Figure 5. Increased uptake of [14C]FR into erythrocytes infected with Babesia divergens (Bd-iRBC).

Bd-iRBC were incubated in the presence of [14C]FR at 37°C for 20 min before the cells were harvested and the amount of intracellular [14C]FR determined. Non-infected RBC and Bd-iRBC treated with 100 µM furosemide (Furo) served as controls. Shown are the mean values of three independent experiments (±SD). The data represent the amount of intracellular [14C]FR in relation to the amount quantified for RBC (control). * indicates a p-value of 0.011.


Having shown that FR also enters Bd-iRBC it was of interest whether the drug would also inhibit the intracellular growth of B. divergens at pharmacologically relevant concentrations. A sharp reduction in parasite growth (10% of untreated control after 72 h) could already be seen with 10 µM FR (Table 1). Our results are in very good agreement with recently published data showing that Fos inhibits the intraerythrocytic growth of two other Babesia species (B. bovis and B. bigemina) in bovine RBC at such low concentrations (reported IC50<5 µM; [23].


Table 1. In vitro effects of 72 h treatment with FR900098 on growth of B. divergens.


Failure of FR to inhibit growth of liver stage P. berghei parasites in vitro and in vivo

To our knowledge, the growth inhibiting activity of Fos and FR for Plasmodia has only been studied on blood stage parasites. Based on published microarray data of the liver stages of the rodent parasite P. yoelii many of the genes for the DOXP pathway are assumed to be expressed at least as strongly in liver stage as in blood stage parasites ([24]; Figure S10). We therefore tested whether the stages of P. berghei multiplying in nucleated liver cells (exo-erythrocytic forms; EEFs) are sensitive to increasing FR concentrations (Figure 6). Human hepatoma cells infected with GFP-expressing P. berghei sporozoites were incubated with 1, 10 and 100 µM FR, respectively, for 48 h and parasite replication was recorded. These drug concentrations are between 2 to 200-fold above the IC50 for P. falciparum blood stages [1]. In no case were we able to detect differences in EEF growth (Figure 6A, B).


Figure 6. Effect of FR900098 on P. berghei liver stage parasites (exoerythrocytic forms, EEF) in vitro and in vivo.

Human hepatoma cells infected with 10,000 GFP-expressing sporozoites and treated with 100 µM, 10 µM and 1 µM FR, respectively, were fixed 48 h p.i. Parasites were visualized with a monoclonal antibody directed against HSP70 and Alexa488-labelled secondary antibody (*), and Hoechst 33342 to stain the nuclei. A Immunofluorescence images of untreated and 100 µM-treated EEFs, respectively, showing no changes in morphological appearance upon FR treatment. Bar represents 10 µm. B Quantitative assessment of drug effects on parasite growth at the three different FR concentrations. Given are numbers of EEFs/well (mean value±SEM). C Quantitation of in vivo effect of FR treatment by real time PCR to assess parasite load in livers of infected C57BL/6 mice either untreated, treated with FR or, as a positive control, treated with primaquine. Parasite load on the y-axis is given as the percentage of the mean parasite load (±SEM) in PBS-treated control mice. D Effect of the batch of FR used in A-C on blood stage P. berghei in infected C57BL/6 mice. Parasitemia was determined by means of Giemsa-stained thin blood smears at the indicated time points after infection.

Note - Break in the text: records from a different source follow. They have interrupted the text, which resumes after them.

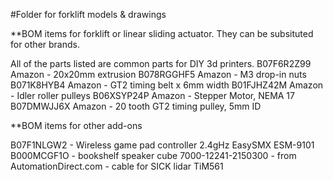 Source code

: #Folder for forklift models & drawings


**BOM items for forklift or linear sliding actuator.  They can be subsituted for other brands.

All of the parts listed are common parts for DIY 3d printers.
B07F6R2Z99 Amazon - 20x20mm extrusion
B078RGGHF5 Amazon - M3 drop-in nuts
B071K8HYB4 Amazon - GT2 timing belt x 6mm width
B01FJHZ42M Amazon - Idler roller pulleys
B06XSYP24P Amazon - Stepper Motor, NEMA 17
B07DMWJJ6X Amazon - 20 tooth GT2 timing pulley, 5mm ID

**BOM items for other add-ons

B07F1NLGW2 - Wireless game pad controller 2.4gHz EasySMX ESM-9101
B000MCGF1O - bookshelf speaker cube
7000-12241-2150300 - from AutomationDirect.com - cable for SICK lidar TiM561
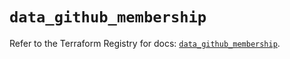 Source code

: # `data_github_membership`

Refer to the Terraform Registry for docs: [`data_github_membership`](https://registry.terraform.io/providers/integrations/github/6.0.1/docs/data-sources/membership).

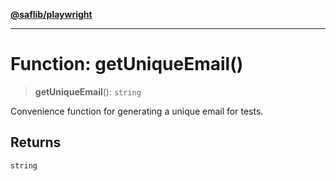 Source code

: [**@saflib/playwright**](../../../index.md)

---

# Function: getUniqueEmail()

> **getUniqueEmail**(): `string`

Convenience function for generating a unique email for tests.

## Returns

`string`
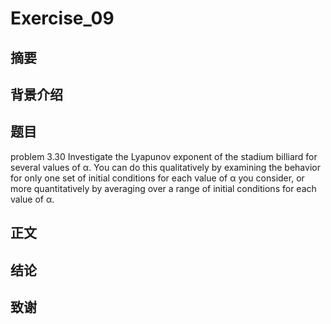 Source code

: # Exercise_09

## 摘要

## 背景介绍

## 题目
problem 3.30
Investigate the Lyapunov exponent of the stadium billiard for several values of α. You can do this qualitatively by examining the behavior for only one set of initial conditions for each value of α you consider, or more quantitatively by averaging over a range of initial conditions for each value of α. 

## 正文

## 结论

## 致谢
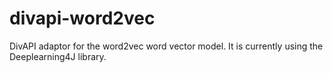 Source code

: # divapi-word2vec
DivAPI adaptor for the word2vec word vector model.
It is currently using the Deeplearning4J library.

We then infected groups of susceptible C57BL/6 mice with 10,000 P. berghei sporozoites each and subsequently treated them intraperitoneally with four high doses of 250 mg/kg FR at 12 h intervals. This high dose regimen is expected to result in sustained high drug levels in the liver [25], [26]. However, no significant difference (P>0.05; unpaired student's t-test) of parasite load, as quantified by real-time PCR of P. berghei 18S RNA transcripts in the liver of these animals, could be observed after 42 h when compared to those of uninfected control animals (Figure 6C). In contrast, a control group that had received 60 mg/kg primaquine at 0 h und 24 h post-infection showed a vast decline in parasite load, illustrating the susceptibility of this parasite strain to in vivo drug treatment. To further prove that the batch of FR used in the above experiments was able to kill susceptible parasites, growth inhibition of blood stages was monitored in a group of mice that had received doses of 75 mg/kg FR every 8–12 hours for 5 days starting at day 3 after iRBC inoculation. Parasitemia in treated animals was 0.22%±0.38% 7 days after infection, whereas that of untreated controls was 17.1%±6.8% (Figure 6D). Taken together these results indicate that susceptibility of Plasmodium to FR treatment can only be observed when the parasites reside in erythrocytes but not when multiplying in nucleated liver cells.


We provide evidence that only erythrocytes with an increased plasma membrane permeability for a variety of solutes upon infection with P. falciparum or B. divergens parasites (so-called new permeability pathways, NPP [17]) are permissive for uptake of the highly charged drugs Fos and FR. In striking contrast, those parasites that do not reside in erythrocytes and do not show this property, such as T. gondii or the liver stages of P. berghei, are obviously secluded from the drug's action since these compounds seem unable to traverse the plasma membrane of the respective host cells.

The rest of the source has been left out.